Luckily, this ship carried the new delta-bands instead of injecting anaesthetics. It took a few minutes to reconfigure a band for Sharp’s use. His neurology, while not even DNA-BASED, had emergent structural similarities to Terran evolution; and his species slept after a fashion: more like dolphins than humans, shutting down different parts of the brain at different times. It was Rekka who placed the band on his forehead beneath his antlers, as he lay back on a morphed couch big enough to hold him. His amber eyes narrowed to horizontal slits, then closed.
Then the team lay on their own couches, activated their delta-bands - and woke up in Earth orbit, beginning a gliding descent to Desert One, some thirty kilometres from Tucson Crater. Within minutes they were on the ground, settling before a collection of geodesic buildings. Several vehicles were advancing: big TAVs in UNSA white-and-blue, their thermoacoustic engines whispering.

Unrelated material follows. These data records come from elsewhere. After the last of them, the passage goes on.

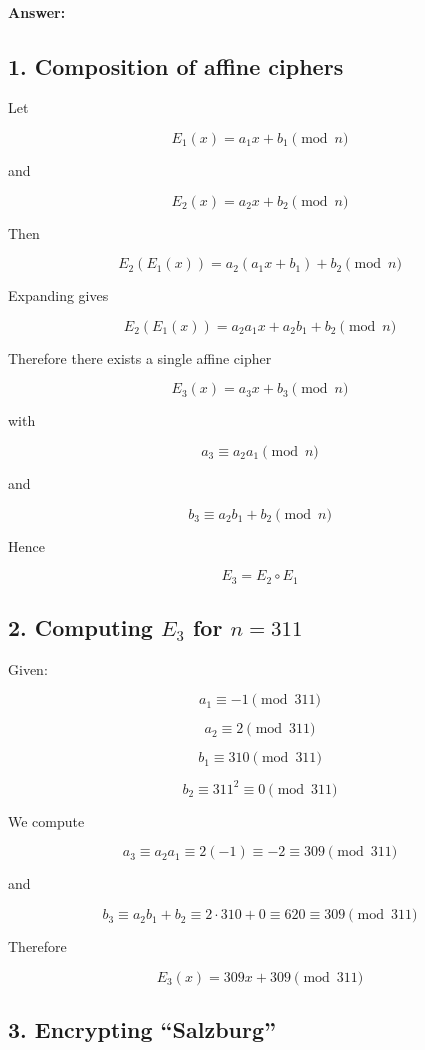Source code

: \documentclass[]{scrartcl}
\begin{document}
\paragraph{Answer:} {\subsection*{1. Composition of affine ciphers}

Let

\[
E_1(x)=a_1x+b_1 \pmod n
\]

and

\[
E_2(x)=a_2x+b_2 \pmod n
\]

Then

\[
E_2(E_1(x))
=
a_2(a_1x+b_1)+b_2
\pmod n
\]

Expanding gives

\[
E_2(E_1(x))
=
a_2a_1x+a_2b_1+b_2
\pmod n
\]

Therefore there exists a single affine cipher

\[
E_3(x)=a_3x+b_3 \pmod n
\]

with

\[
a_3\equiv a_2a_1 \pmod n
\]

and

\[
b_3\equiv a_2b_1+b_2 \pmod n
\]

Hence

\[
E_3=E_2\circ E_1
\]



\subsection*{2. Computing \(E_3\) for \(n=311\)}

Given:

\[
a_1\equiv -1 \pmod{311}
\]

\[
a_2\equiv 2 \pmod{311}
\]

\[
b_1\equiv 310 \pmod{311}
\]

\[
b_2\equiv 311^2 \equiv 0 \pmod{311}
\]

We compute

\[
a_3
\equiv
a_2a_1
\equiv
2(-1)
\equiv
-2
\equiv
309
\pmod{311}
\]

and

\[
b_3
\equiv
a_2b_1+b_2
\equiv
2\cdot310+0
\equiv
620
\equiv
309
\pmod{311}
\]

Therefore

\[
E_3(x)=309x+309 \pmod{311}
\]



\subsection*{3. Encrypting ``Salzburg''}

}
\end{document}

One TAV was designated to go straight to the xeno facility. Rekka got in with Sharp, and no one objected. Inside the vehicle, Piotr Poliakov nodded to Rekka while staring at Sharp. Poliakov scarcely glanced at Rekka for the duration of the drive, or their walk - surrounded by UNSA scientists and security - through the air-conditioned corridors, heading for the lab suite they had activated with only minutes’ notice, since the Pilot had informed them from orbit of the extra passenger.
But not all xenos were new species to be investigated; some familiar entities used the facility as a place to stay when visiting the base, since rooms could be altered to create chemically comfortable environments. Now, two lumpy shapes far bigger than humans were lumbering this way: one formed of red Arizona sandstone, all pebbles and boulders; the other more amorphous, formed of rubbery yellow sulphur (an allotrope, bearing the same relation to the more common powdery form as ozone bears to oxygen), but glistening with inserted quartz, or maybe diamonds.
Rekka had never seen a Zajinet before, not for real. Of course these two individuals - big, roughly humanoid, but only in outline - were clothed in Terran substances; their naked forms would be glowing lattices of light, usually of one pure frequency: often crimson, the colour of burning strontium; or the green of igniting copper; or occasionally an odd shade of sapphire blue.
The sulphurous individual clomped past Rekka, Sharp and the others, as if it had not noticed them. But the sandstone figure stopped.